The proposed framework yields better AUC and Cohens'D for AD v/s NC when compared to the other registration schemes. The highest separation (AUC/Cohen's D) among the registration frameworks was using the proposed framework - WB 0.76/ 0.94, hippocampus 0.82/1.26, MTL 0.86/1.43, CGM 0.85/1.29, ENCTX 0.80/1.13 and FG 0.76/0.98. Overall, BSI provided a better separation on WB (0.81/1.18), hippocampus (0.86/1.15). However, BSI was not designed to provide scores for any other region.

CONCLUSION

Although, BSI provides a better separation, the method can be used only in regions the software is designed for, for instance whole brain, hippocampus and ventricles.
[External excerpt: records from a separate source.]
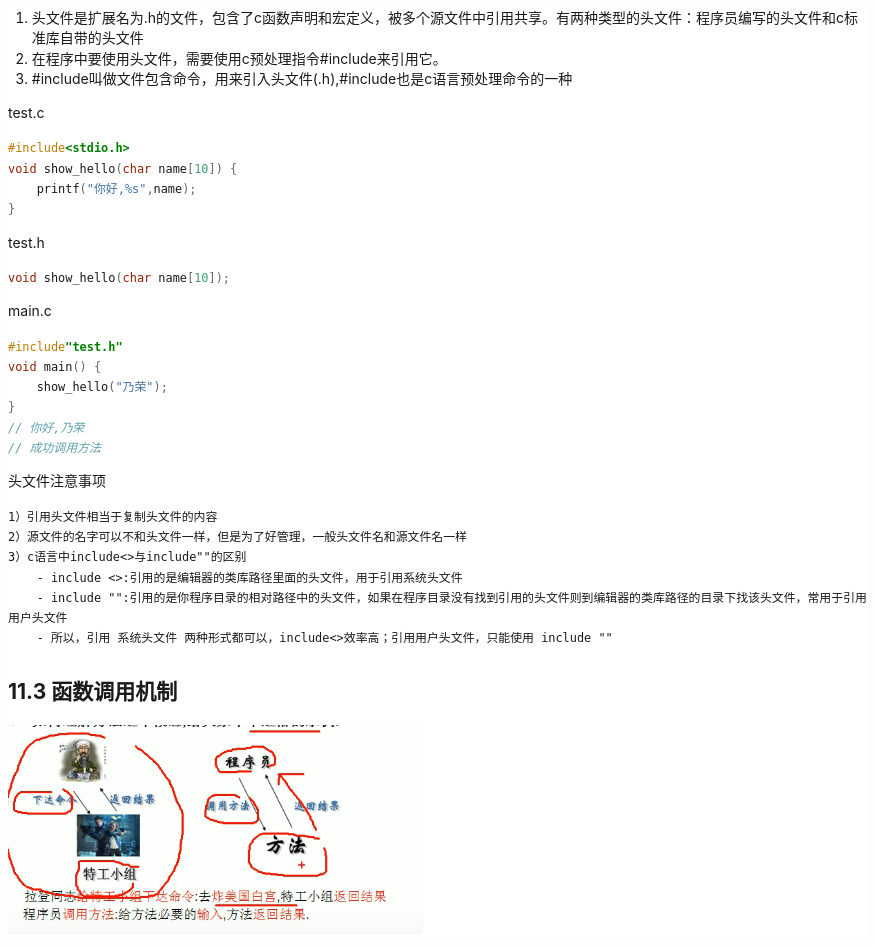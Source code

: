 1) 头文件是扩展名为.h的文件，包含了c函数声明和宏定义，被多个源文件中引用共享。有两种类型的头文件：程序员编写的头文件和c标准库自带的头文件
2) 在程序中要使用头文件，需要使用c预处理指令#include来引用它。
3) #include叫做文件包含命令，用来引入头文件(.h),#include也是c语言预处理命令的一种

test.c

```c
#include<stdio.h>
void show_hello(char name[10]) {
	printf("你好,%s",name);
}
```

test.h

```c
void show_hello(char name[10]);
```

main.c

```c
#include"test.h"
void main() {
	show_hello("乃荣");
}
// 你好,乃荣
// 成功调用方法
```

头文件注意事项

```
1）引用头文件相当于复制头文件的内容
2）源文件的名字可以不和头文件一样，但是为了好管理，一般头文件名和源文件名一样
3）c语言中include<>与include""的区别
	- include <>:引用的是编辑器的类库路径里面的头文件，用于引用系统头文件
	- include "":引用的是你程序目录的相对路径中的头文件，如果在程序目录没有找到引用的头文件则到编辑器的类库路径的目录下找该头文件，常用于引用用户头文件
	- 所以，引用 系统头文件 两种形式都可以，include<>效率高；引用用户头文件，只能使用 include ""
```

## 11.3 函数调用机制



![image-20220305142958451](img/image-20220305142958451.png)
The proposed registration framework not only provides good comparable group separation (and better than other registration frameworks), it provides the flexibility to measure atrophy in any user-defined region.

CLINICAL RELEVANCE/APPLICATION

The proposed method can reliably estimate atrophy in any brain region unlike BSI which is specifically designed to estimate atrophy only in certain regions of the brain.